- Deh Now-e Sadat-e Pain Location within Iran
- Coordinates: 30°18′23″N 51°23′00″E﻿ / ﻿30.30639°N 51.38333°E
- Country: Iran
- Province: Fars
- County: Rostam
- District: Central
- Rural District: Rostam-e Do

Population (2016)
- • Total: 1,066
- Time zone: UTC+3:30 (IRST)

= Deh Now-e Sadat-e Pain =

Village in Fars province, Iran

Deh Now-e Sadat-e Pain (دهنوسادات پائين) (Note: Also romanized as Deh Now-e Sādāt-e Pā’īn; also known as Dehnow-e Sādāt-e Soflá) is a village in Rostam-e Do Rural District of the Central District of Rostam County, Fars province, Iran.

==Demographics==
===Population===
At the time of the 2006 National Census, the village's population was 579 in 123 households, when it was in the former Rostam District of Mamasani County.
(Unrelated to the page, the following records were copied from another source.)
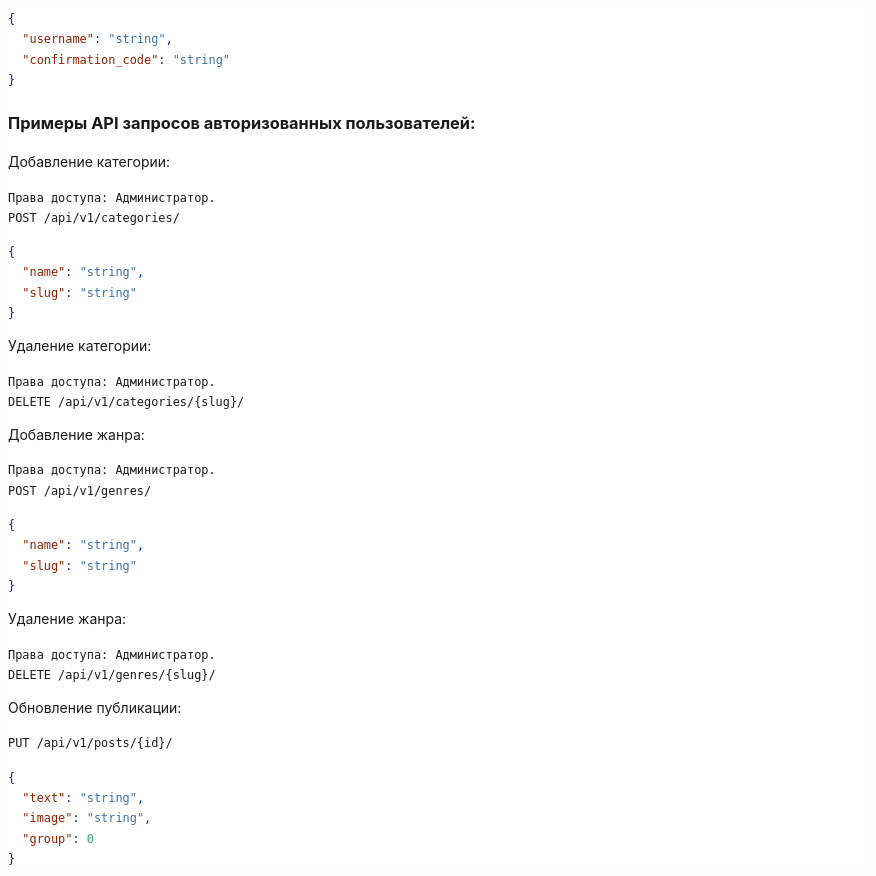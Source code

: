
 ```json
{
  "username": "string",
  "confirmation_code": "string"
}
```

### Примеры API запросов авторизованных пользователей:

Добавление категории:

```
Права доступа: Администратор.
POST /api/v1/categories/
```

```json
{
  "name": "string",
  "slug": "string"
}
```

Удаление категории:

```
Права доступа: Администратор.
DELETE /api/v1/categories/{slug}/
```

Добавление жанра:

```
Права доступа: Администратор.
POST /api/v1/genres/
```

```json
{
  "name": "string",
  "slug": "string"
}
```

Удаление жанра:

```
Права доступа: Администратор.
DELETE /api/v1/genres/{slug}/
```

Обновление публикации:

```
PUT /api/v1/posts/{id}/
```

```json
{
  "text": "string",
  "image": "string",
  "group": 0
}
```
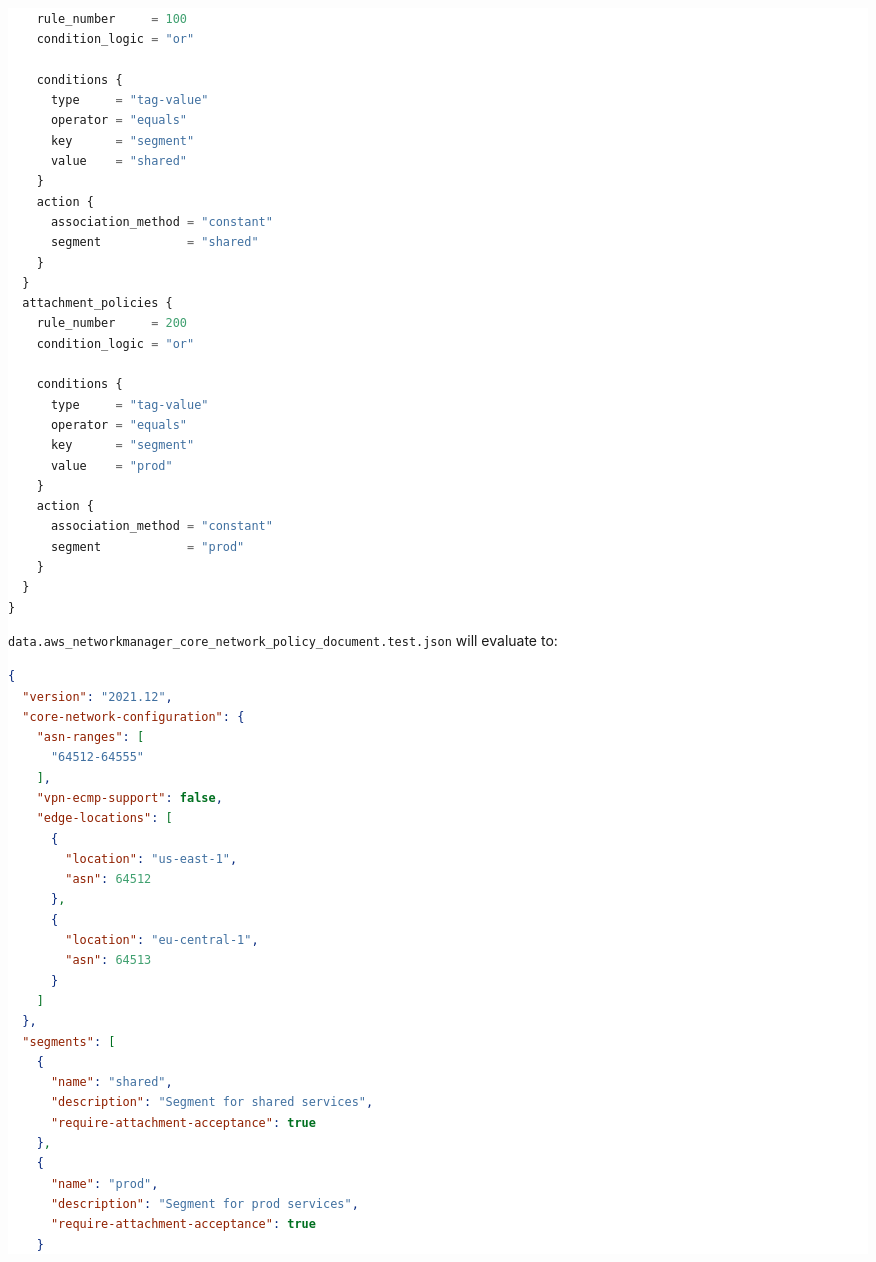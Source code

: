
 ```terraform
    rule_number     = 100
    condition_logic = "or"

    conditions {
      type     = "tag-value"
      operator = "equals"
      key      = "segment"
      value    = "shared"
    }
    action {
      association_method = "constant"
      segment            = "shared"
    }
  }
  attachment_policies {
    rule_number     = 200
    condition_logic = "or"

    conditions {
      type     = "tag-value"
      operator = "equals"
      key      = "segment"
      value    = "prod"
    }
    action {
      association_method = "constant"
      segment            = "prod"
    }
  }
}
```

`data.aws_networkmanager_core_network_policy_document.test.json` will evaluate to:

```json
{
  "version": "2021.12",
  "core-network-configuration": {
    "asn-ranges": [
      "64512-64555"
    ],
    "vpn-ecmp-support": false,
    "edge-locations": [
      {
        "location": "us-east-1",
        "asn": 64512
      },
      {
        "location": "eu-central-1",
        "asn": 64513
      }
    ]
  },
  "segments": [
    {
      "name": "shared",
      "description": "Segment for shared services",
      "require-attachment-acceptance": true
    },
    {
      "name": "prod",
      "description": "Segment for prod services",
      "require-attachment-acceptance": true
    }
```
The following census in 2011 counted 673 people in 197 households, by which time the district had been separated from the county in the establishment of Rostam County. The rural district was transferred to the new Central District. The 2016 census measured the population of the village as 1,066 people in 319 households. It was the most populous village in its rural district.